Oh how the mighty have fallen. West Coast football fans have been saying it for years, but finally the SEC took an undeniable turn and it wasn’t in an upward direction. The storied “powerhouse” conference saw it’s least successful bowl season in years among ranked teams, of which it led the nation with seven. When the final bowl game with a ranked team, excluding the National Championship game, wrapped up on Friday the Pac-12 walked away with by far the most dominant bowl season among the elite representatives from each conference.
The final bowl results for ranked teams in the power five conferences were as follows:
Big Ten: 3-1
Big Twelve: 1-2
Sure, the Pac-12 was great, but look at the SEC! Two and five. Take a moment and let that soak in – Two wins, FIVE losses, including #1 ranked Alabama. Only Georgia and Missouri (neither of which were ranked in the top ten) managed to pull off victories. Missouri won against Minnesota, the 25th ranked team who barely made it in the final rankings. Georgia beat down Louisville, who made it’s move to the ACC just this year and is still a program looking to improve. What’s that say about the almighty SEC? Well that’s for pundits, fans and analysts to break down.
Here’s a more in depth look at the conferences, and the ranked teams that represented them in the Bowl season.
The ACC performed admirably, especially considering how weak they were comparatively to the other four power conferences. The ACC walked away with the third best record out of the five conferences, including a signature win from Georgia Tech.

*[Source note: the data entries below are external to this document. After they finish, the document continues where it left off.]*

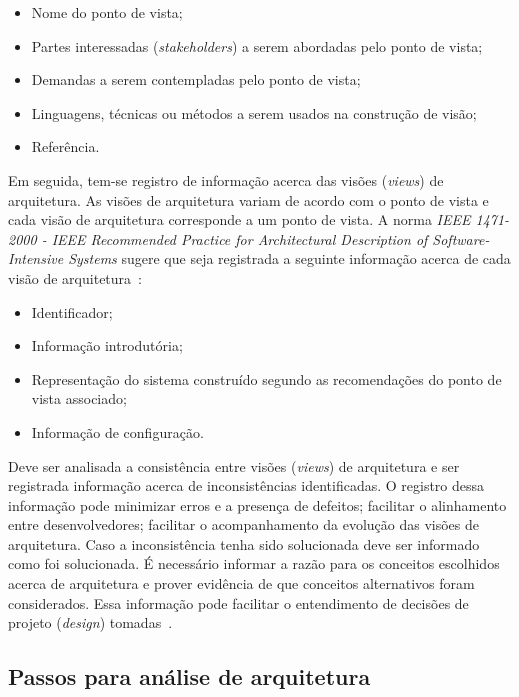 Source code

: \begin{itemize}
    \item Nome do ponto de vista;
    \item Partes interessadas (\emph{stakeholders}) a serem abordadas pelo ponto de vista;
    \item Demandas a serem contempladas pelo ponto de vista;
    \item Linguagens, técnicas ou métodos a serem usados na construção de visão;
    \item Referência.

\end{itemize}

Em seguida, tem-se registro de informação acerca das visões (\emph{views}) de arquitetura. As visões de arquitetura variam de acordo com o ponto de vista e cada visão de arquitetura corresponde a um ponto de vista. A norma \emph{ IEEE 1471-2000 - IEEE Recommended Practice for Architectural Description of Software-Intensive Systems} sugere que seja registrada a seguinte informação acerca de cada visão de arquitetura~\cite{ISO_1471}: 

\begin{itemize}
    \item Identificador;
    \item Informação introdutória;
    \item Representação do sistema construído segundo as recomendações do ponto de vista associado;
    \item Informação de configuração.

\end{itemize}

Deve ser analisada a consistência entre visões (\emph{views}) de arquitetura e ser registrada informação acerca de inconsistências identificadas. O registro dessa informação pode minimizar erros e a presença de defeitos; facilitar o alinhamento entre desenvolvedores; facilitar o acompanhamento da evolução das visões de arquitetura. Caso a inconsistência tenha sido solucionada deve ser informado como foi solucionada. É necessário informar a razão para os conceitos escolhidos acerca de arquitetura e prover evidência de que conceitos alternativos foram considerados. Essa informação pode facilitar o entendimento de decisões de projeto (\emph{design}) tomadas~\cite{ISO_1471}.

\subsection{Passos para análise de arquitetura}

No. 17 Clemson: The Tigers represented the ACC well, blowing out an Oklahoma team that looked like a shell of its former self. Final score: 40-6
No. 3 Florida State: The Seminoles’s loss tarnished any remaining belief that the ACC was better than people thought after their 40-point beat down at the hands of the Ducks. Additionally, their performance put into question the relative talent of teams FSU was able to beat. Final Score: 20-59
No. 12 Georgia Tech: The Yellow Jackets beat former No. 1 ranked Mississippi State by more than two touchdowns, utilizing their dominant running game. The SEC continued its downward spiral though, as the second highest ranked SEC team lost handily to the second best team in the ACC. Final Score: 49-34
No. 21 Louisville: The Cardinals put up an impressive 9-3 heading into a bowl game in their first season in their move to a power five conference, but the game itself was a different story. Georgia proved to be too much, and the Card’s run defense couldn’t hold off Nick Chubb. Final Score: 14-37
Big Ten (3-1):
The Big Ten way outperformed any and all expectations set for them, especially considering every single team came into their matchup as an underdog. The most impressive win of course was Ohio State, but huge come from behind victories by Michigan State and Wisconsin weren’t anything to scoff at either.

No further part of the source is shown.